Daniel Libeskind urodził się w Łodzi i chociaż w latach 50. wyemigrował z Polski, dziś bardzo chętnie podkreśla swoje korzenie. Chociaż od jego wyjazdu z Łodzi minęło ponad 60 lat wciąż pamięta ojczysty język, chętnie się nim posługuje, potrafi nawet cytować w oryginale wiersze Wisławy Szymborskiej. Na stałe mieszka w Stanach Zjednoczonych, a jego pracownie architektoniczne mieszczą się w Nowym Jorku oraz w Zurychu. Budynki jego autorstwa, o dekonstruktywistycznych, rzeźbiarskich formach, można spotkać na całym świecie. Również w Warszawie. Do najbardziej znanych należą próby zagospodarowania terenu po World Trade Center, Muzeum Żydowskie w Berlinie, Muzeum Felixa Nussbauma w Osnabrucku i Imperial War Museum North w Manchesterze. Projekty Libeskinda to nie jest „łatwa” architektura. Nietypowe kształty o zachwianych proporcjach często budzą kontrowersje. Tak jest i tym razem.

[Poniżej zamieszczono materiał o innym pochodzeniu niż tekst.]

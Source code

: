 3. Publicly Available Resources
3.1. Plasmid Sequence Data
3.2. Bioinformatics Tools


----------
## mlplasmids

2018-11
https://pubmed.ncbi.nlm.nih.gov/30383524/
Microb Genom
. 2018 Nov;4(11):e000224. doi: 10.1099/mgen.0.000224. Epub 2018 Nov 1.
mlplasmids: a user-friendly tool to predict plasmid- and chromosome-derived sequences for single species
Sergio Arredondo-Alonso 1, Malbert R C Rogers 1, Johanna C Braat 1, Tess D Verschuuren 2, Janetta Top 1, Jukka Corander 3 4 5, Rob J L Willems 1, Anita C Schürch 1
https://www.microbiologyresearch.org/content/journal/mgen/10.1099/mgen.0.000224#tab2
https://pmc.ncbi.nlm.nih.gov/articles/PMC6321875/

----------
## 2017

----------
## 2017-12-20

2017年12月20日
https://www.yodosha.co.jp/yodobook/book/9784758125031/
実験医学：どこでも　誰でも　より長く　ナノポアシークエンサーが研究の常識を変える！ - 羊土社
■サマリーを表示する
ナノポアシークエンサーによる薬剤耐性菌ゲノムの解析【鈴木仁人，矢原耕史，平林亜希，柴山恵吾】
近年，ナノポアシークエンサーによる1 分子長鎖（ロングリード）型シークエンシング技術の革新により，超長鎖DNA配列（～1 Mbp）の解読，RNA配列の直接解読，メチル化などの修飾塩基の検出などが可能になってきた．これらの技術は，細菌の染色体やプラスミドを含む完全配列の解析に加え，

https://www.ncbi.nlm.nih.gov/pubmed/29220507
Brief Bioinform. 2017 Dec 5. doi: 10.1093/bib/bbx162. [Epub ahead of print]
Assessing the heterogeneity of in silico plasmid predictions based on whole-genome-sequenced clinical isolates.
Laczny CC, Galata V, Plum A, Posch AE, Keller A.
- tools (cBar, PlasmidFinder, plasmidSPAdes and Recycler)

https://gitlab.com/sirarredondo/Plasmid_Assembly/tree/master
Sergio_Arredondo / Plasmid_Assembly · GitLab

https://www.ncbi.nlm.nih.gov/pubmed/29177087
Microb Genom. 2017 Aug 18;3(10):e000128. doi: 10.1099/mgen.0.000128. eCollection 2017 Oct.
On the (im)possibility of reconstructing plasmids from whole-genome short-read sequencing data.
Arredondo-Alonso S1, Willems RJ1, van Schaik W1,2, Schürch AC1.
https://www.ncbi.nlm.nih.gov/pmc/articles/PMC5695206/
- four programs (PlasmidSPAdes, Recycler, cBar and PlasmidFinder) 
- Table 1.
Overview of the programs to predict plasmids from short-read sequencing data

Architecture Center w Łodzi zostało zaprojektowane jako budynek wystawienniczo-konferencyjny. Na pięciu kondygnacjach ma znaleźć się przestrzeń ekspozycyjna, kawiarnia i restauracja. Najbardziej imponujące wrażenie robić ma ostatnie piętro z przeszklonym dachem. Jednym słowem ma to być wyjątkowe miejsce na kulturalnej mapie miasta. Ale czy będzie? Projektowi Libeskinda zarzuca się arogancję wobec miejsca, na którym ma stanąć budynek. Miejscy architekci wytykają starchitektowi brak interakcji z przestrzenią, a większość mieszkańców nie wyobraża sobie, aż tak odważnie posuniętej ingerencji w specyficzną tkankę miasta. Czy tym razem gwiazda światowej architektury doczeka się realizacji w swoim rodzinnym mieście? Na razie ta kwestia pozostaje otwarta.